I guess this is a generally positive development. I wasn’t an avid baker growing up, but I was eventually indoctrinated into the kitchen when I took up an obsession with sourdough at 23. I basically appreciate that it’s a craft that people have garnered an acute recognition of akin to winos or bbq aficionados, even if it is annoying to listen to the pitter patter of exchanges about ‘inoculation,’ ‘hydration levels,’ and ‘ph balance.’
Most annoying, at least in my opinion, is the cottage-ification of bread in the public imagination through hordes of clickbait-y angelic homesteaders hiding out on idyllic pastures, dawning their pressed floral aprons and breaking out their frontier era kitchen tools. Hard to tell if these videos and their makers are actually trying come across as authentic or if it’s part of some larger trad-wife psyop campaign.
The bizarre cultural undertone of ‘the way things used to be’ undercuts the facade of milky white bread maidens who awaken in the early dawn hours to face their mid-century ovens all while comprehensively documenting their efforts for the doomscrolling public.
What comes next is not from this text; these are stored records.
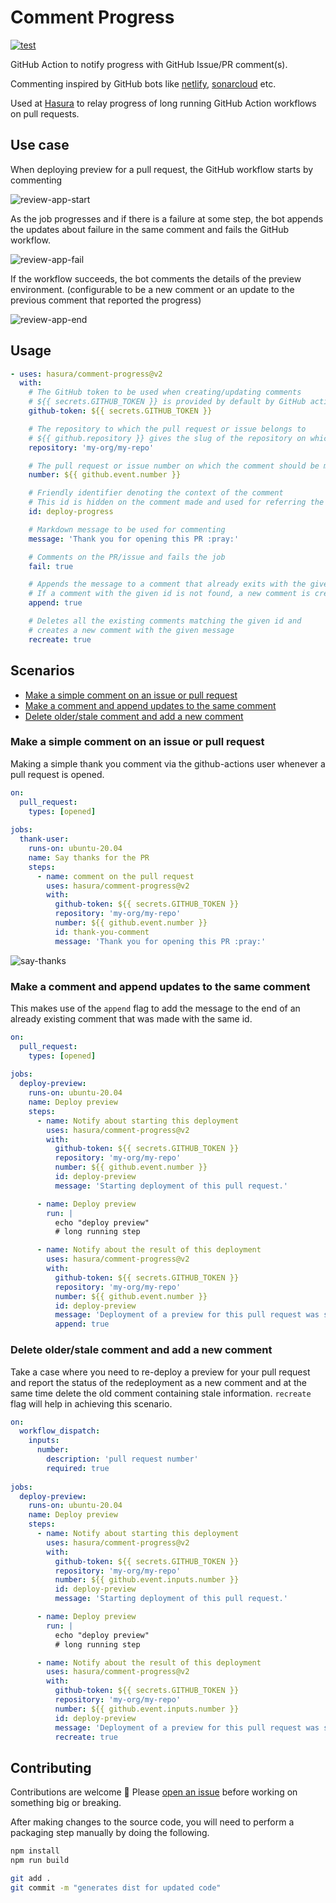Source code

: # Comment Progress

[![test](https://github.com/hasura/comment-progress/actions/workflows/test.yml/badge.svg)](https://github.com/hasura/comment-progress/actions/workflows/test.yml)

GitHub Action to notify progress with GitHub Issue/PR comment(s).

Commenting inspired  by GitHub bots like [netlify](https://github.com/apps/netlify), [sonarcloud](https://github.com/apps/sonarcloud) etc.

Used at [Hasura](https://hasura.io/) to relay progress of long running GitHub Action workflows on pull requests.

## Use case

When deploying preview for a pull request, the GitHub workflow starts by commenting 

![review-app-start](images/review-app-start.png)

As the job progresses and if there is a failure at some step, the bot appends the updates about failure in the same comment and fails the GitHub workflow.

![review-app-fail](images/review-app-fail.png)

If the workflow succeeds, the bot comments the details of the preview environment. (configurable to be a new comment or an update to the previous comment that reported the progress)

![review-app-end](images/review-app-end.png)

## Usage
```yml
- uses: hasura/comment-progress@v2
  with:
    # The GitHub token to be used when creating/updating comments
    # ${{ secrets.GITHUB_TOKEN }} is provided by default by GitHub actions
    github-token: ${{ secrets.GITHUB_TOKEN }}

    # The repository to which the pull request or issue belongs to
    # ${{ github.repository }} gives the slug of the repository on which the action is running
    repository: 'my-org/my-repo'

    # The pull request or issue number on which the comment should be made 
    number: ${{ github.event.number }}

    # Friendly identifier denoting the context of the comment
    # This id is hidden on the comment made and used for referring the same comment afterwards.
    id: deploy-progress

    # Markdown message to be used for commenting
    message: 'Thank you for opening this PR :pray:'

    # Comments on the PR/issue and fails the job
    fail: true

    # Appends the message to a comment that already exits with the given id.
    # If a comment with the given id is not found, a new comment is created
    append: true

    # Deletes all the existing comments matching the given id and
    # creates a new comment with the given message
    recreate: true
```

## Scenarios
- [Make a simple comment on an issue or pull request](#make-a-simple-comment-on-an-issue-or-pull-request)
- [Make a comment and append updates to the same comment](#make-a-comment-and-append-updates-to-the-same-comment)
- [Delete older/stale comment and add a new comment](#delete-olderstale-comment-and-add-a-new-comment)

### Make a simple comment on an issue or pull request

Making a simple thank you comment via the github-actions user whenever a pull request is opened.

```yml
on:
  pull_request:
    types: [opened]
    
jobs:
  thank-user:
    runs-on: ubuntu-20.04
    name: Say thanks for the PR
    steps:
      - name: comment on the pull request
        uses: hasura/comment-progress@v2
        with:
          github-token: ${{ secrets.GITHUB_TOKEN }}
          repository: 'my-org/my-repo'
          number: ${{ github.event.number }}
          id: thank-you-comment
          message: 'Thank you for opening this PR :pray:'
```

![say-thanks](images/normal-mode.png)

### Make a comment and append updates to the same comment

This makes use of the `append` flag to add the message to the end of an already existing comment that was made with the same id.

```yml
on:
  pull_request:
    types: [opened]
    
jobs:
  deploy-preview:
    runs-on: ubuntu-20.04
    name: Deploy preview
    steps:
      - name: Notify about starting this deployment 
        uses: hasura/comment-progress@v2
        with:
          github-token: ${{ secrets.GITHUB_TOKEN }}
          repository: 'my-org/my-repo'
          number: ${{ github.event.number }}
          id: deploy-preview
          message: 'Starting deployment of this pull request.'

      - name: Deploy preview
        run: |
          echo "deploy preview"
          # long running step

      - name: Notify about the result of this deployment 
        uses: hasura/comment-progress@v2
        with:
          github-token: ${{ secrets.GITHUB_TOKEN }}
          repository: 'my-org/my-repo'
          number: ${{ github.event.number }}
          id: deploy-preview
          message: 'Deployment of a preview for this pull request was successful.'
          append: true 
```

### Delete older/stale comment and add a new comment

Take a case where you need to re-deploy a preview for your pull request and report the status of the redeployment as a new comment and at the same time delete the old comment containing stale information. `recreate` flag will help in achieving this scenario.

```yml
on:
  workflow_dispatch:
    inputs:
      number:
        description: 'pull request number'
        required: true
    
jobs:
  deploy-preview:
    runs-on: ubuntu-20.04
    name: Deploy preview
    steps:
      - name: Notify about starting this deployment 
        uses: hasura/comment-progress@v2
        with:
          github-token: ${{ secrets.GITHUB_TOKEN }}
          repository: 'my-org/my-repo'
          number: ${{ github.event.inputs.number }}
          id: deploy-preview
          message: 'Starting deployment of this pull request.'

      - name: Deploy preview
        run: |
          echo "deploy preview"
          # long running step

      - name: Notify about the result of this deployment 
        uses: hasura/comment-progress@v2
        with:
          github-token: ${{ secrets.GITHUB_TOKEN }}
          repository: 'my-org/my-repo'
          number: ${{ github.event.inputs.number }}
          id: deploy-preview
          message: 'Deployment of a preview for this pull request was successful.'
          recreate: true 
```

## Contributing

Contributions are welcome :pray: Please [open an issue](https://github.com/hasura/comment-progress/issues/new) before working on something big or breaking.

After making changes to the source code, you will need to perform a packaging step manually by doing the following.

```bash
npm install
npm run build

git add . 
git commit -m "generates dist for updated code"
```



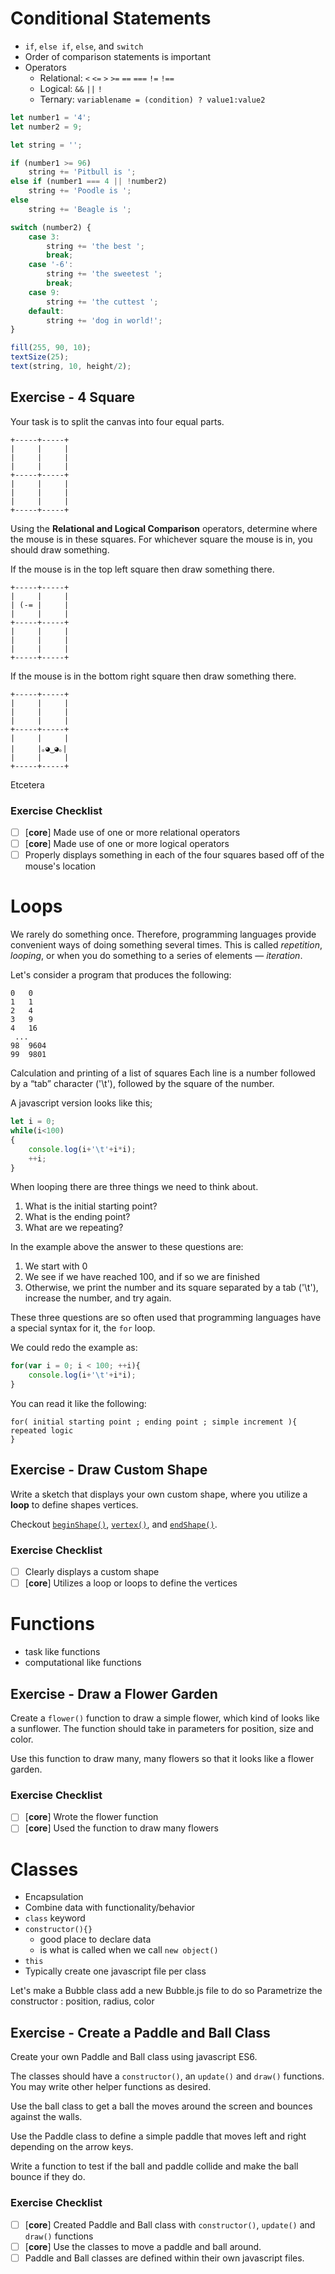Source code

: # Conditional Statements

- `if`, `else if`, `else`, and `switch`
- Order of comparison statements is important
- Operators
    + Relational: `<` `<=` `>` `>=` `==` `===` `!=` `!==`
    + Logical: `&&` `||` `!`
    + Ternary: `variablename = (condition) ? value1:value2`

```javascript
let number1 = '4';
let number2 = 9;

let string = '';

if (number1 >= 96)
    string += 'Pitbull is ';
else if (number1 === 4 || !number2)
    string += 'Poodle is ';
else
    string += 'Beagle is ';

switch (number2) {
    case 3:
        string += 'the best ';
        break;
    case '-6':
        string += 'the sweetest ';
        break;
    case 9:
        string += 'the cuttest ';
    default:
        string += 'dog in world!';
}

fill(255, 90, 10);
textSize(25);
text(string, 10, height/2);
```

## Exercise - 4 Square

Your task is to split the canvas into four equal parts.

```
+-----+-----+
|     |     |
|     |     |
|     |     |
+-----+-----+
|     |     |
|     |     |
|     |     |
+-----+-----+
```

Using the **Relational and Logical Comparison** operators, determine where the mouse is in these squares. For whichever square the mouse is in, you should draw something.

If the mouse is in the top left square then draw something there.

```
+-----+-----+
|     |     |
| (-= |     |
|     |     |
+-----+-----+
|     |     |
|     |     |
|     |     |
+-----+-----+
```

If the mouse is in the bottom right square then draw something there.

```
+-----+-----+
|     |     |
|     |     |
|     |     |
+-----+-----+
|     |     |
|     |｡◕‿◕｡|
|     |     |
+-----+-----+
```

Etcetera

### Exercise Checklist

- [ ] [**core**] Made use of one or more relational operators
- [ ] [**core**] Made use of one or more logical operators
- [ ] Properly displays something in each of the four squares based off of the mouse's location

# Loops

We rarely do something once. Therefore, programming languages provide convenient ways of doing something several times. This is called _repetition_, _looping_, or when you do something to a series of elements — _iteration_.

Let's consider a program that produces the following:

```
0   0
1   1
2   4
3   9
4   16
 ...
98  9604
99  9801
```

Calculation and printing of a list of squares
Each line is a number followed by a “tab” character ('\t'), followed by the square of the number.

A javascript version looks like this;

```js
let i = 0;
while(i<100)
{
    console.log(i+'\t'+i*i);
    ++i;
}
```

When looping there are three things we need to think about.

1. What is the initial starting point?
2. What is the ending point?
3. What are we repeating?

In the example above the answer to these questions are:

1. We start with 0
2. We see if we have reached 100, and if so we are finished
3. Otherwise, we print the number and its square separated by a tab ('\t'), increase the number, and try again.

These three questions are so often used that programming languages have a special syntax for it, the `for` loop.

We could redo the example as:

```js
for(var i = 0; i < 100; ++i){
    console.log(i+'\t'+i*i);
}
```

You can read it like the following:

```
for( initial starting point ; ending point ; simple increment ){
repeated logic
}
```

## Exercise - Draw Custom Shape

Write a sketch that displays your own custom shape, where you utilize a **loop** to define shapes vertices.

Checkout [`beginShape()`](https://p5js.org/reference/#/p5/beginShape), [`vertex()`](https://p5js.org/reference/#/p5/vertex), and [`endShape()`](https://p5js.org/reference/#/p5/endShape).

### Exercise Checklist

- [ ] Clearly displays a custom shape
- [ ] [**core**] Utilizes a loop or loops to define the vertices

# Functions

- task like functions
- computational like functions

## Exercise - Draw a Flower Garden

Create a `flower()` function to draw a simple flower, which kind of looks like a sunflower. The function should take in parameters for position, size and color.

Use this function to draw many, many flowers so that it looks like a flower garden.

### Exercise Checklist

- [ ] [**core**] Wrote the flower function
- [ ] [**core**] Used the function to draw many flowers

# Classes

- Encapsulation
- Combine data with functionality/behavior
- `class` keyword
- `constructor(){}`
    + good place to declare data
    + is what is called when we call `new object()`
- `this`
- Typically create one javascript file per class

Let's make a Bubble class add a new Bubble.js file to do so
Parametrize the constructor : position, radius, color


## Exercise - Create a Paddle and Ball Class

Create your own Paddle and Ball class using javascript ES6.

The classes should have a `constructor()`, an `update()` and `draw()` functions. You may write other helper functions as desired.

Use the ball class to get a ball the moves around the screen and bounces against the walls.

Use the Paddle class to define a simple paddle that moves left and right depending on the arrow keys.

Write a function to test if the ball and paddle collide and make the ball bounce if they do.

### Exercise Checklist

- [ ] [**core**] Created Paddle and Ball class with `constructor()`, `update()` and `draw()` functions
- [ ] [**core**] Use the classes to move a paddle and ball around.
- [ ] Paddle and Ball classes are defined within their own javascript files.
Yes, these proud traditionalists actually thrive on this highly impractical ritual itself as its own form of gratification.
But contrary to what the zuckerverse might have you think, the reality of the situation is some Mexican dude name Juan probably made that ciabatta you’ve got in your hand.
It’s even more likely that baker baked that bread in a kitchen full of other latin comrades who most likely all woke up hundreds of miles away from families back at home in countries all over Latin America. And the single loaf that makes it to your pantry every week represents just one of thousands they handle mixing, shaping, and baking week after week after week.
Hard to find this information in the margins of the Tartine bible.
To anyone with a pulse it’s pretty easy to see who the backbone of ANY kitchen is. Anyone stupid enough to present America as a post-segregation society need only look at the back of house. I’ve only spent a small fraction of my life in ‘professional’ kitchens, but during my tenure I’m not sure I’ve ever once seen a white person clean the grease traps over the oven. I’ve definitely never seen a white person vacuum the vents on the reach ins with a shop vac. And while I’ve had many a comrade who responsibly clears the dish pit from time to time (you know who you are), I’ve never met a full time dishwasher who wasn’t latin either. The whole infrastructural foundation of the kitchen is manned by latin people. (Pin the Bourdain quote here.)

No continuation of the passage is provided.